__Problem description__. Please set down only the lines between the line containing "Image Phase One](images/flux-simple-f8-diagram-1300w.png)" and the end of the records, inclusive, exactly as they stand.

__Exercise data__.
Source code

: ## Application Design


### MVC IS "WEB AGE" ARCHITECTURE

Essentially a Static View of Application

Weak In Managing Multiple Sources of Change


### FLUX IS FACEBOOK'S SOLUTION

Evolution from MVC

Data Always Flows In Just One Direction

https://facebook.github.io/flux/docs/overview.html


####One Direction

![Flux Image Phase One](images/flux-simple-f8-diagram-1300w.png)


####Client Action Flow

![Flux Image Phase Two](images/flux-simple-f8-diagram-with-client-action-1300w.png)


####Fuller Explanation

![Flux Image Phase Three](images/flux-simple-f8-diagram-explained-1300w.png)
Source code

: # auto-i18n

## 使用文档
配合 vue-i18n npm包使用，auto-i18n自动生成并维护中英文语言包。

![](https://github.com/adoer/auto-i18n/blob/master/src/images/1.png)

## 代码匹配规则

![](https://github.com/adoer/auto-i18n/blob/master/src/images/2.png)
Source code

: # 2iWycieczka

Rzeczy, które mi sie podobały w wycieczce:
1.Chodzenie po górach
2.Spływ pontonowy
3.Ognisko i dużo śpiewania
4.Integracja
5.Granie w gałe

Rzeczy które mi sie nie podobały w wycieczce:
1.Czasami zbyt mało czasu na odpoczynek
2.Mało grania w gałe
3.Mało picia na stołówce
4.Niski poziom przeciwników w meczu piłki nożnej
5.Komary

__Exercise output__.
![Flux Image Phase One](images/flux-simple-f8-diagram-1300w.png)


####Client Action Flow

![Flux Image Phase Two](images/flux-simple-f8-diagram-with-client-action-1300w.png)


####Fuller Explanation

![Flux Image Phase Three](images/flux-simple-f8-diagram-explained-1300w.png)
Source code

: # auto-i18n

## 使用文档
配合 vue-i18n npm包使用，auto-i18n自动生成并维护中英文语言包。

![](https://github.com/adoer/auto-i18n/blob/master/src/images/1.png)

## 代码匹配规则

![](https://github.com/adoer/auto-i18n/blob/master/src/images/2.png)
Source code

: # 2iWycieczka

Rzeczy, które mi sie podobały w wycieczce:
1.Chodzenie po górach
2.Spływ pontonowy
3.Ognisko i dużo śpiewania
4.Integracja
5.Granie w gałe

Rzeczy które mi sie nie podobały w wycieczce:
1.Czasami zbyt mało czasu na odpoczynek
2.Mało grania w gałe
3.Mało picia na stołówce
4.Niski poziom przeciwników w meczu piłki nożnej
5.Komary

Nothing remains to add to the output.